Data records:
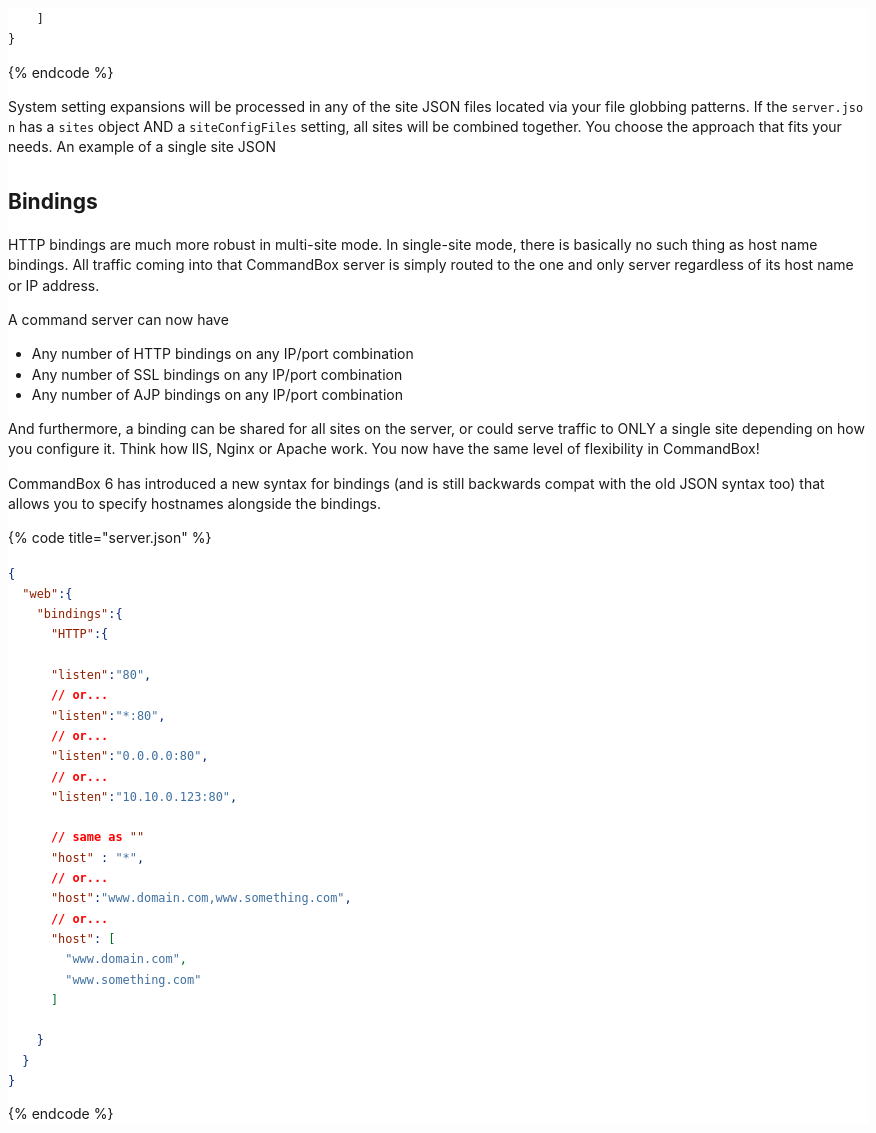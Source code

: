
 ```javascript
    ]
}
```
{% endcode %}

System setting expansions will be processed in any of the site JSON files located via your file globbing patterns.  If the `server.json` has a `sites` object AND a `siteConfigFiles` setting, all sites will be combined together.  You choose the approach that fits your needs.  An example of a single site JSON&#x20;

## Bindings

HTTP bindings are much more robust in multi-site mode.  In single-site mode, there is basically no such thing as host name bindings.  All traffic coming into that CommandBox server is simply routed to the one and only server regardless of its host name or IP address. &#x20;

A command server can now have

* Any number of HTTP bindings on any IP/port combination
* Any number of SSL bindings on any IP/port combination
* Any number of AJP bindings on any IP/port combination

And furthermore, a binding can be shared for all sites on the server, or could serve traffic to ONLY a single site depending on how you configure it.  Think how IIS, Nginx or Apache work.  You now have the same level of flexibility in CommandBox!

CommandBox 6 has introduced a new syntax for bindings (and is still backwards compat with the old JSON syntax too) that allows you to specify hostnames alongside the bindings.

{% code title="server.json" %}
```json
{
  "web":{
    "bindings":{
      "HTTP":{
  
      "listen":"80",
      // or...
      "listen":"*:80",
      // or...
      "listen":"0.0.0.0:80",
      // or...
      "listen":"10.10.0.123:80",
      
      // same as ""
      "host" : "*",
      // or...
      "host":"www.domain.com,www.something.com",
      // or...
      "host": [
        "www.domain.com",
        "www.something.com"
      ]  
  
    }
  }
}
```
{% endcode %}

About this exercise:
Take from the material every line that holds "port".

Your solution:
* Any number of HTTP bindings on any IP/port combination
* Any number of SSL bindings on any IP/port combination
* Any number of AJP bindings on any IP/port combination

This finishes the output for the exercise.